As healthcare shifts from a fee-for-service to a value-based system, Medicare is making sweeping changes to how it reimburses physicians. The Centers for Medicare and Medicaid Services (CMS) has introduced new regulations and reporting requirements – as well as unprecedented potential for financial rewards and penalties.
Indeed, doctors who achieve the highest levels of “value” will earn substantial increases in their Medicare Part B payments. Conversely, those who do little or nothing to address the new requirements will incur significant reductions. Commercial payers are adopting similar models, further expanding the potential impact of these changes – positive or negative – on a practice.
Physicians need to start acting now, so as not to fall behind and put their practices at risk. Fortunately, doctors don't have to do it alone: a qualified enablement partner can efficiently manage this transition.
Choose your path
The Medicare Access & CHIP Reauthorization Act (MACRA) of 2015 created the Quality Payment Program (QPP), which offers physicians a choice between two different reporting paths. Both start in the 2017 reporting year:
- The Merit-Based Incentive Payment System (MIPS). This new structure encompasses CMS’s current models for measuring physician quality and cost of care, and adds “clinical practice improvement” activities, such as expanding patient access or being a patient-centered medical home. For more information on MIPS and an overview of healthcare’s transformation to “value,” please see our previous white paper: How Physicians Can Win in the New Healthcare Environment 2016 is Key Year to Act – or Lose Ground.

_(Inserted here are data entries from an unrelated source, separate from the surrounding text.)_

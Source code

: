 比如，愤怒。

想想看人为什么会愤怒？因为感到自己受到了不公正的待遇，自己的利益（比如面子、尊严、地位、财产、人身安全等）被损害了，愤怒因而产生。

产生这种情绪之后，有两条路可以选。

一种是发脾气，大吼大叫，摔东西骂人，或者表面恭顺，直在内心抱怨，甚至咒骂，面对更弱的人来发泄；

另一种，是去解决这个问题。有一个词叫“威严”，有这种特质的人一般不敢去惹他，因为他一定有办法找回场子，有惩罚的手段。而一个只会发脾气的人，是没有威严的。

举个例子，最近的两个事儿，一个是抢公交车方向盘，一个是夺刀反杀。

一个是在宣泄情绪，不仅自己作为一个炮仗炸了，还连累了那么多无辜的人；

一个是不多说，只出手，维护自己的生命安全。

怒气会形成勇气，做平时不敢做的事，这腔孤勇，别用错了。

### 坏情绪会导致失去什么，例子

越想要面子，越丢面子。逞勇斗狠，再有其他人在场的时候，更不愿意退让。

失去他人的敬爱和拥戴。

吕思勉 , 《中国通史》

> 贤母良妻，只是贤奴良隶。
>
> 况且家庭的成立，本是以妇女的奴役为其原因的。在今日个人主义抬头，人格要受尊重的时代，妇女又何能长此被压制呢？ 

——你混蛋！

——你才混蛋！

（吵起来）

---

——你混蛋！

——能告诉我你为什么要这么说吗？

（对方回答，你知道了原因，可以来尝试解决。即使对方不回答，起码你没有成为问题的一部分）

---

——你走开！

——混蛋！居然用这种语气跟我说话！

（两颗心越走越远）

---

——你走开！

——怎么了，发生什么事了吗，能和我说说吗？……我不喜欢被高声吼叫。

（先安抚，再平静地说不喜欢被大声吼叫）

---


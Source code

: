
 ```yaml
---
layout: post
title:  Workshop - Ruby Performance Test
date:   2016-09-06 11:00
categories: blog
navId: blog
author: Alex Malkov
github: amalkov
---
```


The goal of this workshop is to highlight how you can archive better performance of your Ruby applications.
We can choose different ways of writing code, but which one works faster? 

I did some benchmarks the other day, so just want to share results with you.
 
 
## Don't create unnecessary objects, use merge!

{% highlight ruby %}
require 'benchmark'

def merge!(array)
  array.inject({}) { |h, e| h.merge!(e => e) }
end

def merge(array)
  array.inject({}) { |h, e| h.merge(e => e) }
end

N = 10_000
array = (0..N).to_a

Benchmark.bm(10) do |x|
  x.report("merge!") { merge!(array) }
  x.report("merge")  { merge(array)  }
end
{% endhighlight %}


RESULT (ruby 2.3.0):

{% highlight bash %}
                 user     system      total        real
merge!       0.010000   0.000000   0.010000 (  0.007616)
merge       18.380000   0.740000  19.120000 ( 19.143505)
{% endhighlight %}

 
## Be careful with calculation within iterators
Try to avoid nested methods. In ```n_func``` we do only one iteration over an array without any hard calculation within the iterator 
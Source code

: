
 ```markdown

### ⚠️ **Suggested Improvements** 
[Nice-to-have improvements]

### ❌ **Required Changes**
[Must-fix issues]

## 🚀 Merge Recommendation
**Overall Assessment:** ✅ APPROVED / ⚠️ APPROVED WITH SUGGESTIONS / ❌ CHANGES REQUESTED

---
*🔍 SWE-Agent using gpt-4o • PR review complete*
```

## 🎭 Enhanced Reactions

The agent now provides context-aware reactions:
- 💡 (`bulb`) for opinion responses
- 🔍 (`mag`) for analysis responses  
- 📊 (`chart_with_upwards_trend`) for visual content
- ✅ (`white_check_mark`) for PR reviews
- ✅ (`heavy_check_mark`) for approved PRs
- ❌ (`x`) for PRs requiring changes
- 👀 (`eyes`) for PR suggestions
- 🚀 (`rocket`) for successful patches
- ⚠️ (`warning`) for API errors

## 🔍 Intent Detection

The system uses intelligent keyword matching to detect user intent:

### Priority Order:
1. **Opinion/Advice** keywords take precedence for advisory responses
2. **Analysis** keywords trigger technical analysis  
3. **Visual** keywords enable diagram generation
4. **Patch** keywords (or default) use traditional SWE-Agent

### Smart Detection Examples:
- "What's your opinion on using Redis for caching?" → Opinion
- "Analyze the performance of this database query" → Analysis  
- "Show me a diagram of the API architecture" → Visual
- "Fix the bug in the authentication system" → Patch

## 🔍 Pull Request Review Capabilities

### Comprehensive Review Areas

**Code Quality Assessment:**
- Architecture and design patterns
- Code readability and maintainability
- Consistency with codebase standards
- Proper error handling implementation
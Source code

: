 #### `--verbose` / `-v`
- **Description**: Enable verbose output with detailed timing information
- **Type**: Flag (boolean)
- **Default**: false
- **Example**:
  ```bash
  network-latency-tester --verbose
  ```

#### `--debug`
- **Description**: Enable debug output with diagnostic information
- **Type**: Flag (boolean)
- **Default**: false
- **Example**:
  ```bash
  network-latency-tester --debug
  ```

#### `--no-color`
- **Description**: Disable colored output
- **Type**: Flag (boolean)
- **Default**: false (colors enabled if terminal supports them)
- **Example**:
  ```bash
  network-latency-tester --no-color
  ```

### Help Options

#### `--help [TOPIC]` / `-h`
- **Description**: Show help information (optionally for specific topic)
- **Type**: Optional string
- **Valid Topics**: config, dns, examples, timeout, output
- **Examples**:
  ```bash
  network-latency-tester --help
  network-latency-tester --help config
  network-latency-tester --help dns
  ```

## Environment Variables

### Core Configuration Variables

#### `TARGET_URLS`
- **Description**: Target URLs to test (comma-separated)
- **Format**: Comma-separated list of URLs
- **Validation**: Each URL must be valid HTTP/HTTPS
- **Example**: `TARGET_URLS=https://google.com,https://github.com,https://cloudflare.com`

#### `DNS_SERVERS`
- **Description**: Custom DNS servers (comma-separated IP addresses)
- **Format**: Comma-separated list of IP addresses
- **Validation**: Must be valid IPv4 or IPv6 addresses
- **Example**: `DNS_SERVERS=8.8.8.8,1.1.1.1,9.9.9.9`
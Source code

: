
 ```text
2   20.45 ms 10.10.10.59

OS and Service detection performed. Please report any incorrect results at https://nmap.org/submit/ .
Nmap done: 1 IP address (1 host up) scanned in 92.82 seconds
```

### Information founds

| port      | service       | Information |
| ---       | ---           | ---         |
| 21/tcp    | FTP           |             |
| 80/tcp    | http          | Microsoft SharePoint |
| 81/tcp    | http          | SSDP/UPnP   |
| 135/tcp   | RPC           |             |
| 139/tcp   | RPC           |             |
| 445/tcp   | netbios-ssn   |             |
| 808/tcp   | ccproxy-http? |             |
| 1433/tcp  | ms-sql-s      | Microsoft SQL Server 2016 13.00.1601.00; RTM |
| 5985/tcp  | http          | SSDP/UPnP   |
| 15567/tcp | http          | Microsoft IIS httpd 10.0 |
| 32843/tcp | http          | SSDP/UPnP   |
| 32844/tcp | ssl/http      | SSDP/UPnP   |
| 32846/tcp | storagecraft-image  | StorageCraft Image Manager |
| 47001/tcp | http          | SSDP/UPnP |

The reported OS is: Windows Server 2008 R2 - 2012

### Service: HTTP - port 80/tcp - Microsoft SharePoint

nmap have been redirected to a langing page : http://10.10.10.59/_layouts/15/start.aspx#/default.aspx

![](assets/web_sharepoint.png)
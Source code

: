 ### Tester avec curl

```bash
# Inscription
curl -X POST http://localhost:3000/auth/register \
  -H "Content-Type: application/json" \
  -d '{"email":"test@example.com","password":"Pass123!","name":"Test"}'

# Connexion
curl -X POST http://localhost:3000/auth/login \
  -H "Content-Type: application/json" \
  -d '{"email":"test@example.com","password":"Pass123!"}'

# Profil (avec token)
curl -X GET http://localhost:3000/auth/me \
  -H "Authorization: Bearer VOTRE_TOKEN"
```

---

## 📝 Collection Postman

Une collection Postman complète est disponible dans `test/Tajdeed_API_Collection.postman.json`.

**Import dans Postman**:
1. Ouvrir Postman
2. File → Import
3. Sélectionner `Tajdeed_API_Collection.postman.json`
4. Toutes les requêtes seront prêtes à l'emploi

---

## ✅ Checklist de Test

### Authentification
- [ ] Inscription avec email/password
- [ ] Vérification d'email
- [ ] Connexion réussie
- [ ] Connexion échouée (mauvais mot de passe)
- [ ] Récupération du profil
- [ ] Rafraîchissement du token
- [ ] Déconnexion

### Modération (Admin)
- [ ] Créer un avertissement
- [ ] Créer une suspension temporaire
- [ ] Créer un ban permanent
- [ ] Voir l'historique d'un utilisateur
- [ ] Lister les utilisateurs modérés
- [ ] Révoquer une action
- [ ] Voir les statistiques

- Advanced Alternative Payment Models (APMs). These are payment arrangements in which clinicians accept financial risk for providing coordinated, high-quality care. As an incentive to take on this risk, CMS offers increased monetary rewards. CMS has designated specific payment models as Advanced APMs – including certain medical homes, accountable care organizations (ACOs) and bundled payment models -- and it will continue to approve new models. Advanced APMs are similar to one another, with variations based primarily on the different quality measures they use – such as those for primary care, oncology, and end-stage renal disease.